Its price fell by around three percent to 38.35 euros in the morning. However, at its low of just over 15 euros last October, the share was still available for significantly less than half that price. A price rally then set in, leading to almost 42 euros at the beginning of March. Analyst Armin Kremser from DZ Bank pointed out that the management's sales forecast for 2024 is slightly above market estimates. However, higher costs for research, development and Group restructuring would stand in the way of a more significant increase in the margin.

Sales are expected to rise to between 340 and 370 million euros in the current year, as Süss announced in Garching near Munich on Wednesday. Following the previous year's figure of 304 million euros in continuing operations, analysts had previously only expected an average of 345 million euros. Suess Microtec had already presented initial key data on sales and profits at the end of February.

Suess supplies the chip industry with various machines for the production of semiconductors. The "temporary bonding" process in particular is currently generating a high volume of orders. In this process, a chip wafer - a silicon wafer - is temporarily fixed to a second wafer and then detached from it again after grinding. Süss also offers machines for connecting memory and logic chips. A leading contract manufacturer in Taiwan, for example, uses two systems from Suess for this purpose: the platform for temporary bonding and the UV projection scanner, according to the letter from the Management Board to shareholders.

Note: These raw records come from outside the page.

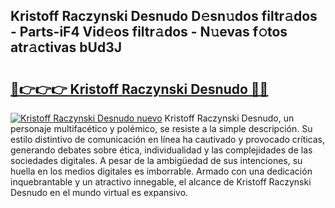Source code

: ## Kristoff Raczynski Desnudo D𝚎sn𝚞dos filtr𝚊dos - Parts-iF4 Vid𝚎os filtr𝚊dos - N𝚞evas f𝚘tos atr𝚊ctivas bUd3J

# <h2><a href="http://mb2i6h.tromn.icu/?c=Kristoff+Raczynski+Desnudo">🔗👉👉👉 Kristoff Raczynski Desnudo 🔗🔗</a></h2>

[![Kristoff Raczynski Desnudo nuevo](https://i.imgur.com/pEAQMta.gif)](http://mb2i6h.tromn.icu/?c=Kristoff+Raczynski+Desnudo)
Kristoff Raczynski Desnudo, un personaje multifacético y polémico, se resiste a la simple descripción. Su estilo distintivo de comunicación en línea ha cautivado y provocado críticas, generando debates sobre ética, individualidad y las complejidades de las sociedades digitales. A pesar de la ambigüedad de sus intenciones, su huella en los medios digitales es imborrable. Armado con una dedicación inquebrantable y un atractivo innegable, el alcance de Kristoff Raczynski Desnudo en el mundo virtual es expansivo.
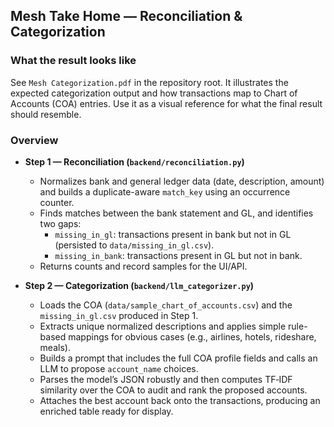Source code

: ## Mesh Take Home — Reconciliation & Categorization

### What the result looks like
See `Mesh Categorization.pdf` in the repository root. It illustrates the expected categorization output and how transactions map to Chart of Accounts (COA) entries. Use it as a visual reference for what the final result should resemble.

### Overview
- **Step 1 — Reconciliation (`backend/reconciliation.py`)**
  - Normalizes bank and general ledger data (date, description, amount) and builds a duplicate-aware `match_key` using an occurrence counter.
  - Finds matches between the bank statement and GL, and identifies two gaps:
    - `missing_in_gl`: transactions present in bank but not in GL (persisted to `data/missing_in_gl.csv`).
    - `missing_in_bank`: transactions present in GL but not in bank.
  - Returns counts and record samples for the UI/API.

- **Step 2 — Categorization (`backend/llm_categorizer.py`)**
  - Loads the COA (`data/sample_chart_of_accounts.csv`) and the `missing_in_gl.csv` produced in Step 1.
  - Extracts unique normalized descriptions and applies simple rule-based mappings for obvious cases (e.g., airlines, hotels, rideshare, meals).
  - Builds a prompt that includes the full COA profile fields and calls an LLM to propose `account_name` choices.
  - Parses the model’s JSON robustly and then computes TF‑IDF similarity over the COA to audit and rank the proposed accounts.
  - Attaches the best account back onto the transactions, producing an enriched table ready for display.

Since the fall, Suess has been hiring more employees at its Hsinchu site in Taiwan to manufacture temporary bonders there. The world's largest contract manufacturer TSMC (Taiwan Semiconductor Manufacturing Company), which produces for electronics giants such as Apple, Nvidia, AMD and Intel, is also based in Hsinchu.

The Suess Management Board is aiming for an operating profit margin before interest and taxes of 10 to 12 percent this year, after reaching 9.1 percent in continuing operations in the previous year. Experts had predicted a figure in the upper half of the range for 2024.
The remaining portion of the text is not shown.